14・聖騎士様は恋に恋するお年頃<2>
「でも大丈夫だよ、テール。そのカップケーキを包んでた包装紙と赤いリボンは残るんだから。食べないほうが贈ってくれた人に申し訳ないんじゃない?」
「ああ……そうだな」
頷きながらテールは、べつのことを考えていた。
あのとき、キャラメルナッツカップケーキを贈ってくれた黒髪(とテールには見えた)の少女は青いリボンで飾られたプレゼントも持っていた。
大地の聖騎士である自分の色は黒だが、お菓子につけるリボンで黒というのはなかったのだろう。代理で使われている黄色でも良かったのに、これでは炎の聖騎士フラムの色と被ってしまう、と思いながらリュイソーを見る。水の聖騎士である彼の色は青だ。
「どうしたの、テール」
テールの視線に気づいて、リュイソーが首を傾げる。
彼は四人の聖騎士の中で一番背が低く小柄だ。おっとりした言動なので気にしていないように見えるが、実際はそれをとても気にしているのをテールは知っている。
青みを帯びた銀の髪に水色の瞳──中性的で繊細な美貌のせいもあり、七日に一度の交流会での握手の列に、女性よりも男性の王国民のほうが多く並んでいることがリュイソーを悩ませているのも知っていた。
「……リュイソーは、今日だれかになにかもらわなかったのか?」
「僕、今日は一日中宿舎の図書室にいた。本当は神殿の図書館へ行きたかったんだけど、修練場でマルス将軍が聖女様に修業をつけてるって聞いて……あの人達騒がしいから行くの止めたの」
「そうか」
テールはキャラメルナッツカップケーキを手に取り、口に運んだ。
一番大好きな味が口腔に広がる。
甘いもの好きなのが知られているのは仕方がないとして、どうしてキャラメルナッツカップケーキが一番好きだと気づかれたのだろう。ただの偶然だろうか。不思議に感じながら贈り主の少女のことを思い出すと、テールの胸が締め付けられた。

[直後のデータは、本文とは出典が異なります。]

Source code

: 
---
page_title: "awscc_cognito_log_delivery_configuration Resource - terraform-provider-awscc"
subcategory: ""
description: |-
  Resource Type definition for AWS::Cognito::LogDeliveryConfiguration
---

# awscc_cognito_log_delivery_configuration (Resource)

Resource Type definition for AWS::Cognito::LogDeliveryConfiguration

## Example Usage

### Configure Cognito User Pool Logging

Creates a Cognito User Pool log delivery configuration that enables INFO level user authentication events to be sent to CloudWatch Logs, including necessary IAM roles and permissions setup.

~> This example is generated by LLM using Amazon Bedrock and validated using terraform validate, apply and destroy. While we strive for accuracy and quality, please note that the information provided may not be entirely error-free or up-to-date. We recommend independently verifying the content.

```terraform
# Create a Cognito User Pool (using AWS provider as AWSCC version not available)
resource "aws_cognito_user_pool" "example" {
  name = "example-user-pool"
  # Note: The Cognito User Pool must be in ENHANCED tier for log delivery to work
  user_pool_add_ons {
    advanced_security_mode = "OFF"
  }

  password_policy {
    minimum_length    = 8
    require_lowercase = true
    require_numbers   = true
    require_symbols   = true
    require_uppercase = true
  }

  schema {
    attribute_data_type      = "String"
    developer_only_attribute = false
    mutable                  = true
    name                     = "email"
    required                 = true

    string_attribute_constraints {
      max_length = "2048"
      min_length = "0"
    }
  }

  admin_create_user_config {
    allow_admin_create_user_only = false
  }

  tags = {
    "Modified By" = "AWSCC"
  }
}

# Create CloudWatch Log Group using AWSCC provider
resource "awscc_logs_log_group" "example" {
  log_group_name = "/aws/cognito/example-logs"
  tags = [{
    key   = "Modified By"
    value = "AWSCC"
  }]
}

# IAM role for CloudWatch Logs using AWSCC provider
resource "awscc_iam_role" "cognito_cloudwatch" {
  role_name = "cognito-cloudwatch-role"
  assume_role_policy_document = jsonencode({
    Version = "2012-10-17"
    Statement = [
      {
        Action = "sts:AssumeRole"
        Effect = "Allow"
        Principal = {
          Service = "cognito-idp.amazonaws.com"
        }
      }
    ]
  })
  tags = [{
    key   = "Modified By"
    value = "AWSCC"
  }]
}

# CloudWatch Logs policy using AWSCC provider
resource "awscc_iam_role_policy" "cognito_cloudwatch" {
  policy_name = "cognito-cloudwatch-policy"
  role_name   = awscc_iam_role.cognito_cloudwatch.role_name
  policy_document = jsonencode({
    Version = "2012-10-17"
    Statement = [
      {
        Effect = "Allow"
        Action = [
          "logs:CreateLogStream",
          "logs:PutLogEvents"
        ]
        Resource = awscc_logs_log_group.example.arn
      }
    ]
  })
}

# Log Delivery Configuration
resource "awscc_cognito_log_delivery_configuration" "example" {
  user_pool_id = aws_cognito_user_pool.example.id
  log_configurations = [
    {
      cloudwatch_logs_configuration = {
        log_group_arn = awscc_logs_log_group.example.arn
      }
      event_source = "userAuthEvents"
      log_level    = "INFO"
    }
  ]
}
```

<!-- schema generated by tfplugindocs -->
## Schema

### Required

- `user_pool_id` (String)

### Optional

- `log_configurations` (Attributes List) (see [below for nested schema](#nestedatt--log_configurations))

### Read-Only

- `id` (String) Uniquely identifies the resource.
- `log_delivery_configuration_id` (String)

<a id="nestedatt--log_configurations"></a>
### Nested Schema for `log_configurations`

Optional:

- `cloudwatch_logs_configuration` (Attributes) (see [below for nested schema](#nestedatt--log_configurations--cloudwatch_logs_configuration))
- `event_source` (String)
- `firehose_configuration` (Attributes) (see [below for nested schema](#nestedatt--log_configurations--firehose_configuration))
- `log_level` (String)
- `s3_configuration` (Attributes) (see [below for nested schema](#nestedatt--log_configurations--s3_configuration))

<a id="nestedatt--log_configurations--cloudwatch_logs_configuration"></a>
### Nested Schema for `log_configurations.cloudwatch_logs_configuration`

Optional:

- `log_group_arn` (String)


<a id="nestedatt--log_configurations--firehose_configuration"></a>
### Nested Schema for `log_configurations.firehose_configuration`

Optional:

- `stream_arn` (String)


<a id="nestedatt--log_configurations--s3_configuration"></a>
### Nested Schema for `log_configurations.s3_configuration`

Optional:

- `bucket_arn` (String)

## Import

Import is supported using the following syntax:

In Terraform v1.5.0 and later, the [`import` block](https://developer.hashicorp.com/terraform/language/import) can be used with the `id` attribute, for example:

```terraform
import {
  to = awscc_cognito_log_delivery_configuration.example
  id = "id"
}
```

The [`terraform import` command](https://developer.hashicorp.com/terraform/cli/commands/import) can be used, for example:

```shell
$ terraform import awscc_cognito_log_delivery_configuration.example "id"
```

少女と直接対面していたときにも感じた胸の痛みに、恋なのか、とテールは思う。
テールは恋への憧れが強い。
早くに亡くなった母親を恋しがって泣く幼い彼を寝かしつけるのは、父であり元大地の聖騎士のアッシュが語る彼女の話だった。優しく温かいその思い出は、いつも最後は父の惚気で終わったものだ。
キャラメルナッツカップケーキの最後のひとかけらを飲み込んで、テールは自室へ戻ったら私服のポケットに入れている赤いリボンを愛用の槌の柄に結んでおこうと心に決めた。
なお、ソワレと会ったときのテールの胸に痛みが走ったのは、生存本能が危険を知らせていたからである。この世界における炎は大地の天敵だ。水が炎を消し去るように、炎は大地を焼き焦がし灰にする。灰は灰で利用価値があるということは、今は忘れておいて欲しい。
前世で『綺羅星のエクラ』をプレイしていたソワレが炎属性の魔王との決戦で一番苦戦したのは、大地属性魔法を操る聖騎士テール攻略のときだった。
とはいえ吊り橋効果も恋のうち。
テールは恐怖のドキドキを完全に初恋のドキドキに置き換えてしまった。元々父から恋愛脳を受け継いでいるのである。
もちろん水の四天王ヴィペールも、紅茶カップケーキを食べ終えた後で青いリボンを愛用の鞭【大蛇の尾】に結んでニヤニヤしている。